A Journal of Judgment and Decision Making
Jonathan Baron
From the SJDM newsletter, December 2005
This is a proposal for an open-access SJDM journal. I have
volunteered to be the founding editor.
1 Open access
Open-access academic journals have been advocated with increasing
stridency by scholars, librarians, and policy makers in the last
20 years.
This page
provides some history, which includes contributions from
Stevan Harnad,
George Soros, and the
National Academies.
The main arguments are simple:
- Authors rightly want their work to be as widely read as
possible. When readers must pay, we have fewer readers.

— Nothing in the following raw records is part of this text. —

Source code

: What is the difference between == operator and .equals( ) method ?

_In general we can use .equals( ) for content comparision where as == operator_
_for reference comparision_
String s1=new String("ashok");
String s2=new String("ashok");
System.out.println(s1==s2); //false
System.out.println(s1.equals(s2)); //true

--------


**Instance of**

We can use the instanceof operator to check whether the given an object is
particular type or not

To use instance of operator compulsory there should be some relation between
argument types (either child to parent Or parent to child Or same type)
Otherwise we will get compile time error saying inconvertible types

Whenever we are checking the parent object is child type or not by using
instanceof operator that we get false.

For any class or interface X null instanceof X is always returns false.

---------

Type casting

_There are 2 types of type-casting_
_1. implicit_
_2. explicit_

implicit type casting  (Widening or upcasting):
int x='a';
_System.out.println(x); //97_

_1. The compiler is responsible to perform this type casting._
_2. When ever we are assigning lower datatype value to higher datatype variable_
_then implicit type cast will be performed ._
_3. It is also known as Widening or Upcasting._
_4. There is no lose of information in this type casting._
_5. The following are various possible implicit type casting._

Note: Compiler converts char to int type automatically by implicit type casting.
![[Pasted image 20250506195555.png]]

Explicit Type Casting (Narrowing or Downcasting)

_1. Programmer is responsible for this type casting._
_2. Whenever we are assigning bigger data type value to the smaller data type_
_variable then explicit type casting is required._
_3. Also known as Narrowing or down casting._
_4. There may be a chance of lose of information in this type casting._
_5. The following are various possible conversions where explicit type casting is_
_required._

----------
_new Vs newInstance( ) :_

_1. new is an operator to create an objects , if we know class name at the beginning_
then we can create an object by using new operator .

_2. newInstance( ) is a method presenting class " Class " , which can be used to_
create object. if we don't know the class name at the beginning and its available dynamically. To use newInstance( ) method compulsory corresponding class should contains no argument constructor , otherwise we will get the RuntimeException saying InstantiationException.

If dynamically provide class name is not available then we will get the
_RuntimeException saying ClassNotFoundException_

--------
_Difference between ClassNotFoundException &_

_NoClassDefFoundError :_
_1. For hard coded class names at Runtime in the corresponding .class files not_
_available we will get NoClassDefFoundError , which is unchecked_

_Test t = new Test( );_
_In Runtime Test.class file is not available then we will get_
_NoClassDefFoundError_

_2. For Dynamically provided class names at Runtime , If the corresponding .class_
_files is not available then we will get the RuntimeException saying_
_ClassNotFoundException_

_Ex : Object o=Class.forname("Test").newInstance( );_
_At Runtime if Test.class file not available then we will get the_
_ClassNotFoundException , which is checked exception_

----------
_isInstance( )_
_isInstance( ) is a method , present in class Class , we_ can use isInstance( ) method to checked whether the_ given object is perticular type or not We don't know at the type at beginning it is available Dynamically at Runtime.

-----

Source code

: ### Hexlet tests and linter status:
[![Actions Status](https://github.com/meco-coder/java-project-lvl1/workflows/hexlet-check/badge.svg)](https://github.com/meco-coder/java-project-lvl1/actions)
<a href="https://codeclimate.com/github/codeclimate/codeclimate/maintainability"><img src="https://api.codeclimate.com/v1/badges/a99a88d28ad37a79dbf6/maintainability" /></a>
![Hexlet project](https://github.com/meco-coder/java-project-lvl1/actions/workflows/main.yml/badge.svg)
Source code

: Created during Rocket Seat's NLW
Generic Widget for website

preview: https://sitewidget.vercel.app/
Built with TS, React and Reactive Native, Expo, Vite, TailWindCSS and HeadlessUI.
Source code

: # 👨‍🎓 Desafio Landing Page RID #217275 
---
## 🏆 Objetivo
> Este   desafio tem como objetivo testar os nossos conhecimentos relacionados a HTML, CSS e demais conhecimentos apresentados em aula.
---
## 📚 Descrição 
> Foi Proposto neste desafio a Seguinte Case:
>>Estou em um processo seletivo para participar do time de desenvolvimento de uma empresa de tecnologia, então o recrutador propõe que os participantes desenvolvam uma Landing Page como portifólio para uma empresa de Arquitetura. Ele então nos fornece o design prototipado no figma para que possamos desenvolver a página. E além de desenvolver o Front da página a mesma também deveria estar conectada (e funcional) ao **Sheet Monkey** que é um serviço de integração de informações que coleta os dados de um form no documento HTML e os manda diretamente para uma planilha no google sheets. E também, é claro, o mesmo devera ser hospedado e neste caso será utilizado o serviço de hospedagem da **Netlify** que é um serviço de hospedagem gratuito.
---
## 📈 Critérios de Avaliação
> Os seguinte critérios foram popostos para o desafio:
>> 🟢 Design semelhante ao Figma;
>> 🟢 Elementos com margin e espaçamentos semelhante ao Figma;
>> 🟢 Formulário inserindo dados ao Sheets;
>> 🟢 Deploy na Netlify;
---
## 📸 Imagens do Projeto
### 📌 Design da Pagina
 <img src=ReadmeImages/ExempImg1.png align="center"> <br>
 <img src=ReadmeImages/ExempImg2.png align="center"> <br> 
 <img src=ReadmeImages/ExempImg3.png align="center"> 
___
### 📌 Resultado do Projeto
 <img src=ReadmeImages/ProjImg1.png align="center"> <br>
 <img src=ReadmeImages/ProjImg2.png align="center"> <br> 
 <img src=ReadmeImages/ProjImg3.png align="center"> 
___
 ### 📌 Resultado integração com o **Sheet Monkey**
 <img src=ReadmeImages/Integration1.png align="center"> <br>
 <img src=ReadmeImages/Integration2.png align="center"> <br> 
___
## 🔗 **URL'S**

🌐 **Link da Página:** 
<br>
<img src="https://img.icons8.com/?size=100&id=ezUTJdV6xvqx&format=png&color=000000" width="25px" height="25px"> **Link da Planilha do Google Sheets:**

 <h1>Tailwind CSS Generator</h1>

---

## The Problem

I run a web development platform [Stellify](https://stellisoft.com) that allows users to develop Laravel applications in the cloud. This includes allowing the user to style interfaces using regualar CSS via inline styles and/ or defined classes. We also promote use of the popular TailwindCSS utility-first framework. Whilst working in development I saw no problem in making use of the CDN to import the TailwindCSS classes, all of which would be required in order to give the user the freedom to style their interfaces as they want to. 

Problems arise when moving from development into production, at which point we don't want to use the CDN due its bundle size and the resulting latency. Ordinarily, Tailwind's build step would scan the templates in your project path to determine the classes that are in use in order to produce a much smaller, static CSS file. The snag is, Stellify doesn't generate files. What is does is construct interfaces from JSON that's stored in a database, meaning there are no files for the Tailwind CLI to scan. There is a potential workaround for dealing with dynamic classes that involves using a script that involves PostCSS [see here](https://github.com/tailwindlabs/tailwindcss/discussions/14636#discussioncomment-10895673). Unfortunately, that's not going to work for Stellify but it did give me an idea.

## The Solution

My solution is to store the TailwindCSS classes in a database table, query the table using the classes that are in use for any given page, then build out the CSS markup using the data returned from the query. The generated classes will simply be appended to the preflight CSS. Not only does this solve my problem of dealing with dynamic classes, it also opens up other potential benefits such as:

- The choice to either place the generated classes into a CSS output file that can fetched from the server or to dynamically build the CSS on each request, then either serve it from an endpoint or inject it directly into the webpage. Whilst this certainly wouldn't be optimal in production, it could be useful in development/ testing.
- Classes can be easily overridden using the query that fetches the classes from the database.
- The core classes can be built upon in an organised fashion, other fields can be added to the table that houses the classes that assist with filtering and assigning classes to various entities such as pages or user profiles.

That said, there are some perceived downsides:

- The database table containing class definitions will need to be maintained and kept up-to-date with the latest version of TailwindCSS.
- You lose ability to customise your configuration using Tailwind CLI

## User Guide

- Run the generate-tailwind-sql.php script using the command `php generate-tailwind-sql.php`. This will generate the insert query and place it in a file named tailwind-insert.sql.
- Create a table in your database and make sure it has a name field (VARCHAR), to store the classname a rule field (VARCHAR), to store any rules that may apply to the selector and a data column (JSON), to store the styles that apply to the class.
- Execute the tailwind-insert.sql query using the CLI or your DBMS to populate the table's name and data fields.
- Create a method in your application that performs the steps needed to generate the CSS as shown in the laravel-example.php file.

University libraries in particular have their budgets stretched
thin and resist maintaining subscriptions to specialty
journals, particularly in developing countries (including
China, India, and Brazil) and non-English-speaking countries
(including most of Europe).
- The corollary is that readers would benefit too. Some of
them may even learn of our field's existence by finding a
journal article of interest.
- On-line publication is faster. The articles are timely.
Print journals in many fields have become archives only. We
should make the benefits of rapid publication available to all,
not just the well-connected insiders who get drafts.
- The most crucial labor involved in producing a journal,
reviewing, is unpaid anyway. Journals are produced mainly by
volunteers (who may get other credit for their volunteer
efforts, but that would still be true). The cost of journals
buys little.
- Policy makers are disturbed that taxpayers must pay to read
the results of research that they have already paid for.
As Eric Johnson (2001) put it, "There is something odd about a
system where neither authors nor reviewers are paid, yet they are
billed to see the result that they do not own." Given the
existence of the World Wide Web, it seems Pareto inferior for us,
as scholars, to turn over our work to publishers, who then charge
us to read it and, in order to defend their copyright, reduce our
readership. The continued existence of commercial scholarly
journals is surely a massive example of the status-quo bias.
2 Why SJDM?
SJDM is in a nearly unique position to start an open-access
journal. Most of our peer societies (Society for Medical
Decision Making, International Association for Research in
Economic Psychology) are committed to commercial publishers for
their journals. SJDM as yet has no journal, although we have a
book series. If we were to start a traditional journal, dues -
now low - would increase substantially. By taking a commercial
publisher out of the loop, we can start a journal without
increasing dues.
Based on a survey sent out to members and to the SJDM mailing
list, it seems that the best form for a journal to take would be
one that emphasizes short articles (which have almost no outlet
other than Psychological Science), practical
applications as well as contributions to basic science or theory,
readability, speed of decision making, and high quality. The
combination of the last two criteria would mean that many
articles would be rejected without review, a practice now common
in journals such as Science, New England Journal
of Medicine, and Psychological Science. Such a
practice would reduce substantially the risk of submission
(compared, for example, to the possibility of waiting months for
a rejection, which now happens even at Psychological
Science).
3 Do we need a new journal?
Worldwide interest in JDM (judgment and decision making) seems to
be increasing. JDM has become more relevant to many applied
fields. Medical policy makers are attending more to
cost-effectiveness analysis, which relies on utility measurement.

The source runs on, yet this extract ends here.